You won’t find any violins or cellos in the Grand Junction Centennial Band, and you won’t hear them performing Mozart or Beethoven. Instead, you’ll hear instruments you may be more familiar with, because you probably played one in your own school band. When you attend one of their concerts, you’ll hear music ranging from Sousa Marches to modern film scores and even pop music.
The Centennial Band is one of the largest community concert bands in the state. Unlike the symphony, which carries a massive overhead and charges ticket prices accordingly, Centennial Band performances will put you out nothing for tickets, thanks to donations, grants and entirely volunteer membership and management. This means maximum accessibility for the entire community.
Members of the band congregate from all over the Western Slope, committing their time to come together, practice and perform as part of the Centennial Band for the love of performing music, the camaraderie among the band members and the fun they have together.
“Our mission is simple: to be a positive contributor to the musical environment of our community and provide continuing education and support of the musical arts in our community. The band reaffirms the great American tradition of the hometown community concert band role in our musical culture,” says Daphne Wright, president of the band. “There are far more community members who have experienced first-hand playing in a band, whether in middle school or high school, or even college, than have played in any other type of ensemble. We want to keep that tradition alive in our community and reap the benefits of playing music our entire lives.”
In recent years, the band has become more prominent in the community and expanded its appeal by bringing in two new musical directors and drawing more youthful membership and repertoire into the ensemble.
“I’ve been playing in various groups since 1976. While there are more and more options for playing, the Centennial Band music is more popular than some others. In addition, this group helps me try to improve my playing and keeps my chops in good shape. This group is like a family,” says Jack Nisley, a horn player in the band. “With a new website and our conductors trying to make the public more aware of the band, we have a good following from the community. The band provides concerts with music that is fun for all ages. While marches are included, many new movie themes and various other music is played to please the audience as well.”

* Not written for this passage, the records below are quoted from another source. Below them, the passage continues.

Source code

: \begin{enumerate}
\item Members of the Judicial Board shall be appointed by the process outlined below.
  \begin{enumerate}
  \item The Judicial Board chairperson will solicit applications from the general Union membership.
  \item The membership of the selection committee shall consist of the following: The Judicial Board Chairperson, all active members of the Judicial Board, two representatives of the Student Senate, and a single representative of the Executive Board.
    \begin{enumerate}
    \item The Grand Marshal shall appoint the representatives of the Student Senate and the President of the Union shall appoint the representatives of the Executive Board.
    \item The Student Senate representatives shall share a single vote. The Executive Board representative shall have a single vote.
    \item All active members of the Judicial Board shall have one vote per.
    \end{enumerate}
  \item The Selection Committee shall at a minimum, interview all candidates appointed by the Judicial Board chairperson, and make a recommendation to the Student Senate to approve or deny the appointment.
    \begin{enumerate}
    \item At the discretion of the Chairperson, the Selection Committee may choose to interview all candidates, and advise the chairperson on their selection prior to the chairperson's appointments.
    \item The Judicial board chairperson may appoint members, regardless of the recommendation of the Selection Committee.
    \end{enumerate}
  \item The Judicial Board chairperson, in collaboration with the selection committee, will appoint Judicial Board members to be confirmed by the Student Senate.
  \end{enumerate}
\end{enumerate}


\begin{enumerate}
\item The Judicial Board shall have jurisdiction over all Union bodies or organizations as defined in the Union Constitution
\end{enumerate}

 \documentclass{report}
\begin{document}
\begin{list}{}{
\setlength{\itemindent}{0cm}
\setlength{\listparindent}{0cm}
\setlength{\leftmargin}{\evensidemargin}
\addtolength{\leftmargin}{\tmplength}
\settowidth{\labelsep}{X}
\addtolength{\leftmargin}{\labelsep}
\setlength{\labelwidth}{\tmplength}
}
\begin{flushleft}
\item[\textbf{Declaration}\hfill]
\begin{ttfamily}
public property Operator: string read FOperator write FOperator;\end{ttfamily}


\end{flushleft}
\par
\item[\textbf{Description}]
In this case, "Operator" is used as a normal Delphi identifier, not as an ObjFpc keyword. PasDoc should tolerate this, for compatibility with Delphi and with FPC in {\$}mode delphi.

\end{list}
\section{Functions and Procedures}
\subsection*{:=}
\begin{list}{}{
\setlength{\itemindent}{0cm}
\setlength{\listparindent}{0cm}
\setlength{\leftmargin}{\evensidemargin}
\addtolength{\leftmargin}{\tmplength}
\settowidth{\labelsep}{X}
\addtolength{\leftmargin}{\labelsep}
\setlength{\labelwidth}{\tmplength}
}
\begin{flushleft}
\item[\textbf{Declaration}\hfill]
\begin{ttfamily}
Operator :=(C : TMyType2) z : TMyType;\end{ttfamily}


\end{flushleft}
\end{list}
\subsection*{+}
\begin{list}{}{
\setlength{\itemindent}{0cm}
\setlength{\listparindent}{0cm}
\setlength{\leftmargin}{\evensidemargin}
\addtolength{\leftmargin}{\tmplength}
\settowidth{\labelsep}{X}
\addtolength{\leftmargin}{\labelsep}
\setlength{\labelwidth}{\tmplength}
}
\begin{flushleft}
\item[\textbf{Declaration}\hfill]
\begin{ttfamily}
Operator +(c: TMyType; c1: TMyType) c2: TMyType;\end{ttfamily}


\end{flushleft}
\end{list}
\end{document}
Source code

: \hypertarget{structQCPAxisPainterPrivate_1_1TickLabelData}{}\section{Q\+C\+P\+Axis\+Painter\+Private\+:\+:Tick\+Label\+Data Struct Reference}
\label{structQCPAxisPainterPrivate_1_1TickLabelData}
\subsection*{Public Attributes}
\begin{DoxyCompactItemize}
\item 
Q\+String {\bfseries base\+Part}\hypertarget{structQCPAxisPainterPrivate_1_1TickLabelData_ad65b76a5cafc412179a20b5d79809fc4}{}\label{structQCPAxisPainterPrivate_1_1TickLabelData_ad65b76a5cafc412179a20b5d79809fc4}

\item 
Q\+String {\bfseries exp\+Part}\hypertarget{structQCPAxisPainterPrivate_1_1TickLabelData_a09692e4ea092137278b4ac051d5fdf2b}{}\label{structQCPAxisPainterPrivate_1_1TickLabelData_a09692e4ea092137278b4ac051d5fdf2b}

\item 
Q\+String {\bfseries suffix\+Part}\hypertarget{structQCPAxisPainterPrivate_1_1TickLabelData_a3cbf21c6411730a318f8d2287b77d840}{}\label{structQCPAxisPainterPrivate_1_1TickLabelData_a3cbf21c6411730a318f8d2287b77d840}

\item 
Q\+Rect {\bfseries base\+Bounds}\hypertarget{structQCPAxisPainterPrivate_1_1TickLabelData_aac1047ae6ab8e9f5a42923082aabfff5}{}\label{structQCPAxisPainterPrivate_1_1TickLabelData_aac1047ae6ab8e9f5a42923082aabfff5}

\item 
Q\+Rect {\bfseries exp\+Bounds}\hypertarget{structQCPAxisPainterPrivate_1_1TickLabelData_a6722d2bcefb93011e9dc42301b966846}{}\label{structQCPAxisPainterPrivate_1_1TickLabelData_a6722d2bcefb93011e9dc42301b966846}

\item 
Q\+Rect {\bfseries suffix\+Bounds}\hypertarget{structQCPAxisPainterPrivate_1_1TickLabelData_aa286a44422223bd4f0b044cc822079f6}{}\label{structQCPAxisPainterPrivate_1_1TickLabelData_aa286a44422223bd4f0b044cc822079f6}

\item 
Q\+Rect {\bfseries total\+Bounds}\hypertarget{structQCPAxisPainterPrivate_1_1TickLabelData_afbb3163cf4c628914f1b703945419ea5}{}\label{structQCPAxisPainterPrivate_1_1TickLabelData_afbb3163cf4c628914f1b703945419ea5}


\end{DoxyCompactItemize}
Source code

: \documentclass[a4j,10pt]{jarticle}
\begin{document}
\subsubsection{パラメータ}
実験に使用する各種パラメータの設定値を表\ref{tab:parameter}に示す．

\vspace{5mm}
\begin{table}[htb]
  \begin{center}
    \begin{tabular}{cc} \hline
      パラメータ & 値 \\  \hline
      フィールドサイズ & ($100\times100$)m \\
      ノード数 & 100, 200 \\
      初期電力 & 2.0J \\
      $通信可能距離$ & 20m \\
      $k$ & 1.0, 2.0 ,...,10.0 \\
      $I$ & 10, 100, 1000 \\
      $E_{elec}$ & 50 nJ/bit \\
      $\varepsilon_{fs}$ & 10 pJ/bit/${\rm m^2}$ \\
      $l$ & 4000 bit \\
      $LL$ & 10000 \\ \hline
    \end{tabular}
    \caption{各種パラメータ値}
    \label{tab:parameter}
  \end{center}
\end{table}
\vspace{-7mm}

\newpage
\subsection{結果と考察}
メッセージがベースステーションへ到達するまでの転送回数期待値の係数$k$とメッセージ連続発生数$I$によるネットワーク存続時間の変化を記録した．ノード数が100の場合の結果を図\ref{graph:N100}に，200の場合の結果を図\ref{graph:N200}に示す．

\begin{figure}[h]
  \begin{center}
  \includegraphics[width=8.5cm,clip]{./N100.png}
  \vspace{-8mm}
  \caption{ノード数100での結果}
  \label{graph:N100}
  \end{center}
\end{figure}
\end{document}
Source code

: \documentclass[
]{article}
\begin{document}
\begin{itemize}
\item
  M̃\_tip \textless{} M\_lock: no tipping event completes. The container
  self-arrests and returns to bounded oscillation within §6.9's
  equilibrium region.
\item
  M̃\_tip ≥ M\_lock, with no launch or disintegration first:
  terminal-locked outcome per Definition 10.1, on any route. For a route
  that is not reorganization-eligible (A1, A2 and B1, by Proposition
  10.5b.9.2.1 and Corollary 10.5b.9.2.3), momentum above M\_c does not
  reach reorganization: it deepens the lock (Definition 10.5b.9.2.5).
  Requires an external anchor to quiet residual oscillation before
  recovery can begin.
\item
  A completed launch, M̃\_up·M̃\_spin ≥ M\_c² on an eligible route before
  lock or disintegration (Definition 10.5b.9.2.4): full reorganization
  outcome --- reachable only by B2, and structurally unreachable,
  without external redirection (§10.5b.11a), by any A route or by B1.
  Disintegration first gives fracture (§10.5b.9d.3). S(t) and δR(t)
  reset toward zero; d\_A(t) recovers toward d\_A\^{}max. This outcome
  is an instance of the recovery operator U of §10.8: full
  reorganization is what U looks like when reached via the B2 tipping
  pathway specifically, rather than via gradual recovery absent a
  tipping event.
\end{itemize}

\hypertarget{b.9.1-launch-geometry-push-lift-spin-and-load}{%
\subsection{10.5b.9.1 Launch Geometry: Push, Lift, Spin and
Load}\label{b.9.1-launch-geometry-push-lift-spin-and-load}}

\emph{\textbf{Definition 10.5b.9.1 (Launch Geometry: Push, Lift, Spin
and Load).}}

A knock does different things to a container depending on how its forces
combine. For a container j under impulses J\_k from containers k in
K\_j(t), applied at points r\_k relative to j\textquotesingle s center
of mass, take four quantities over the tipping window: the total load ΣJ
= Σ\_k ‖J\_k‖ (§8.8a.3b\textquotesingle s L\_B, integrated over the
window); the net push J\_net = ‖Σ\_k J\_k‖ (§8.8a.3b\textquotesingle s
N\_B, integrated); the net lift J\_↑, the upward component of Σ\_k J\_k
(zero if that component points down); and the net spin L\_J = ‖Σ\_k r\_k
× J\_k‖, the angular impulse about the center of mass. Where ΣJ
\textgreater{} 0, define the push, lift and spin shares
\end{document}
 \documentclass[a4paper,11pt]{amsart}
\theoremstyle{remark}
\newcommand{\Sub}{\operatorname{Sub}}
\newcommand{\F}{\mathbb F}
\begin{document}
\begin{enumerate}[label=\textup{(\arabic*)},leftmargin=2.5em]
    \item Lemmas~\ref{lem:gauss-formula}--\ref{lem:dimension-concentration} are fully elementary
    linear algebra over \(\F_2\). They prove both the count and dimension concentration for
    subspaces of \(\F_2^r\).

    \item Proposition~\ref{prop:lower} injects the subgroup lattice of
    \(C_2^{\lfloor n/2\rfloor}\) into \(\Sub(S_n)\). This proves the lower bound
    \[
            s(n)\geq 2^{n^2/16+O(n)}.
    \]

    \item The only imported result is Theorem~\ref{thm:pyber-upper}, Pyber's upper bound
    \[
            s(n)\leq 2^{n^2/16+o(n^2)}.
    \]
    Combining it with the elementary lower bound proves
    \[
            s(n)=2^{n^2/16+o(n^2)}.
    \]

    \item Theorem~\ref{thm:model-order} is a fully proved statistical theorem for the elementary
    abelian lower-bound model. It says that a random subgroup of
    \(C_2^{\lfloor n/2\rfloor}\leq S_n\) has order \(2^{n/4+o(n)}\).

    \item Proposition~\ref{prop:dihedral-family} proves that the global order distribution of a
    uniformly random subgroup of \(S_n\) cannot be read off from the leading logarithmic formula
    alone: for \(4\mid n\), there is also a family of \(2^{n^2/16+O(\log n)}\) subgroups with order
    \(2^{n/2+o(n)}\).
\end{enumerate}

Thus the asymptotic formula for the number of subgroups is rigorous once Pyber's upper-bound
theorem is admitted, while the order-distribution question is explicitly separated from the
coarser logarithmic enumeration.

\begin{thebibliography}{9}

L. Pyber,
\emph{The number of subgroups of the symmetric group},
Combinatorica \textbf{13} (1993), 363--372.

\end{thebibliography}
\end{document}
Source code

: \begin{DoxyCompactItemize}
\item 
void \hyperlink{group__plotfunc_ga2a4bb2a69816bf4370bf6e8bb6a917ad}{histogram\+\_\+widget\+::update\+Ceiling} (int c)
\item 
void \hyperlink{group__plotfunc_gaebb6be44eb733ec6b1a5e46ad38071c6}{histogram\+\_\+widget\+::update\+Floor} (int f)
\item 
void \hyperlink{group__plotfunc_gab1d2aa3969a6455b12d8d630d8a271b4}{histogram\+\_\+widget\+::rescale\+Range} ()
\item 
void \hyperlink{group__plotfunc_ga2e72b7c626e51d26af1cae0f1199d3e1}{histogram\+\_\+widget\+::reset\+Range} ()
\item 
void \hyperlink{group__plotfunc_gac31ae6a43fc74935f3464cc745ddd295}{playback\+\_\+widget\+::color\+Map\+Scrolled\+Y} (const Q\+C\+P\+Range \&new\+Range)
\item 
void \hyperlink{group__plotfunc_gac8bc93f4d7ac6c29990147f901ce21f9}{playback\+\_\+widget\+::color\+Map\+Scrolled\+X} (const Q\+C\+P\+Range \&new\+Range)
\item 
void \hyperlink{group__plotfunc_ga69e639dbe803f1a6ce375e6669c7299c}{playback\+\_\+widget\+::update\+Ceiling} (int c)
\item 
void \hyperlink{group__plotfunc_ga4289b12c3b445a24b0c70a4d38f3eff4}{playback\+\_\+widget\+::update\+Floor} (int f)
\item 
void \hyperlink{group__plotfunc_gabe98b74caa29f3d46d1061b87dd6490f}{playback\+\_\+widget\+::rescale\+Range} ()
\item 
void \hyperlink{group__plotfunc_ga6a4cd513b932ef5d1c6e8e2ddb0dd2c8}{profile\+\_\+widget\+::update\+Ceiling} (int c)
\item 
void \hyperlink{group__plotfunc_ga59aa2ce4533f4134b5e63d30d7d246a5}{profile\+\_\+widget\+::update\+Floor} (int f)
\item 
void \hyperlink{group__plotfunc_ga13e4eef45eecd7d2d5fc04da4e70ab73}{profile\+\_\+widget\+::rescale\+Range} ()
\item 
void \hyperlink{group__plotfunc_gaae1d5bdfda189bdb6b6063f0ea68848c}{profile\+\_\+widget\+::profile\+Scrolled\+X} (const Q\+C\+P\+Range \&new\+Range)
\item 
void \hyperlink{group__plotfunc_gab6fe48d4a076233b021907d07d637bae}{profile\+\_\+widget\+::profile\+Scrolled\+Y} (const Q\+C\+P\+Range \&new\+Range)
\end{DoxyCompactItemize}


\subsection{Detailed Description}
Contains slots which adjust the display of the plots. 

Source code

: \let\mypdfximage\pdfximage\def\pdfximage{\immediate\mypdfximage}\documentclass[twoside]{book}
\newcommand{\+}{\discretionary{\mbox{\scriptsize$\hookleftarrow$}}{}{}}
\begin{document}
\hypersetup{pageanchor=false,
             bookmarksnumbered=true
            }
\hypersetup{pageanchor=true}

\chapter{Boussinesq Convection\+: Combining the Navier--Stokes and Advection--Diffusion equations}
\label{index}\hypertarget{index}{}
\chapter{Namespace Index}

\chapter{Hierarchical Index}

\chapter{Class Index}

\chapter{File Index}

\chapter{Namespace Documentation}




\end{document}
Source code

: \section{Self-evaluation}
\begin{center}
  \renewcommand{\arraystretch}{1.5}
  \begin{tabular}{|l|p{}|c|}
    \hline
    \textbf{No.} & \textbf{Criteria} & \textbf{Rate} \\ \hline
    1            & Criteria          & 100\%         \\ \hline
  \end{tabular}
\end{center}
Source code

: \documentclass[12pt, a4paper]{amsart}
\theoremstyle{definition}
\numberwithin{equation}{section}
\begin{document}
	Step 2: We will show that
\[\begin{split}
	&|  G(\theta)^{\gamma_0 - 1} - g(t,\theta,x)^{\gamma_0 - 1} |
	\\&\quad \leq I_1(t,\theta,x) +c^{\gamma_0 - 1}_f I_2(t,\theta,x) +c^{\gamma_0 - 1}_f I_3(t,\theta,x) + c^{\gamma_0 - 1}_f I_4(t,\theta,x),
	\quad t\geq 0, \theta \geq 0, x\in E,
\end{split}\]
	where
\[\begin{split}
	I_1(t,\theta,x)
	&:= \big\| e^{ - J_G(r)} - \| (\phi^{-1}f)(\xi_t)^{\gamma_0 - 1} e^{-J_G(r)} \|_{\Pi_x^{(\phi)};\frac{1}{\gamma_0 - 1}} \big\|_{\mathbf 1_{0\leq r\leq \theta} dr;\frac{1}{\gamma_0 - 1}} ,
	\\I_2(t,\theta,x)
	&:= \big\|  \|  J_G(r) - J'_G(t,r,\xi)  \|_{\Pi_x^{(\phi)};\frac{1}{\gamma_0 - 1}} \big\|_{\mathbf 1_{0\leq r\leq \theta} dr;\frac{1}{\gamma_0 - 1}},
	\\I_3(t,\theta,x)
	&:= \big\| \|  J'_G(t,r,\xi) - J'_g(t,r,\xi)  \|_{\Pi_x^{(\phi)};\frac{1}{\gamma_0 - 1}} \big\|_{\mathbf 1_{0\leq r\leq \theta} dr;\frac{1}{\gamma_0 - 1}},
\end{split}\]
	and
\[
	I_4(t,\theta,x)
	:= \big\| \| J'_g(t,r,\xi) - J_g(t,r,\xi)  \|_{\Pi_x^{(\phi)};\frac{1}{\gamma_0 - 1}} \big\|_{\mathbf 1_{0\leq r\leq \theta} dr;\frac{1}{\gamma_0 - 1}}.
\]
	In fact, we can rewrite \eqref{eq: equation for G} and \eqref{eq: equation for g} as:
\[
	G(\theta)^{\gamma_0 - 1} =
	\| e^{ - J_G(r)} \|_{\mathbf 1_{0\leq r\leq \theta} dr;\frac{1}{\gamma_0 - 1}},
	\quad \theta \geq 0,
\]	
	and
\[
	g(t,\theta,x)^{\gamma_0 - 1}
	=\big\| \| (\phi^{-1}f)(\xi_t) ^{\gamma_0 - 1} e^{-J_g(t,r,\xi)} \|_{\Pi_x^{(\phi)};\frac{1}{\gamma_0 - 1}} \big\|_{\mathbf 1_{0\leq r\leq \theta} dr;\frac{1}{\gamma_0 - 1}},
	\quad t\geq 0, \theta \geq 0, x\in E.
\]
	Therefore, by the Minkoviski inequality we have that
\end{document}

The Centennial Band performs year-round, including a series of four or five free concerts incity parks over the summer season, in addition to multiple stage performances in fall, winter and spring. The concerts are programmed with something for everyone and make for a memorable evening for the entire family, without breaking the bank.
“Even though we run on a lean budget, we have committed to offering music scholarship seach year to help newly-graduated seniors with college expenses. Last year, we gave out three scholarships to deserving students and hope to do more each year,” says Wright. “We count on the open hearts of our community to help make these scholarships happen.”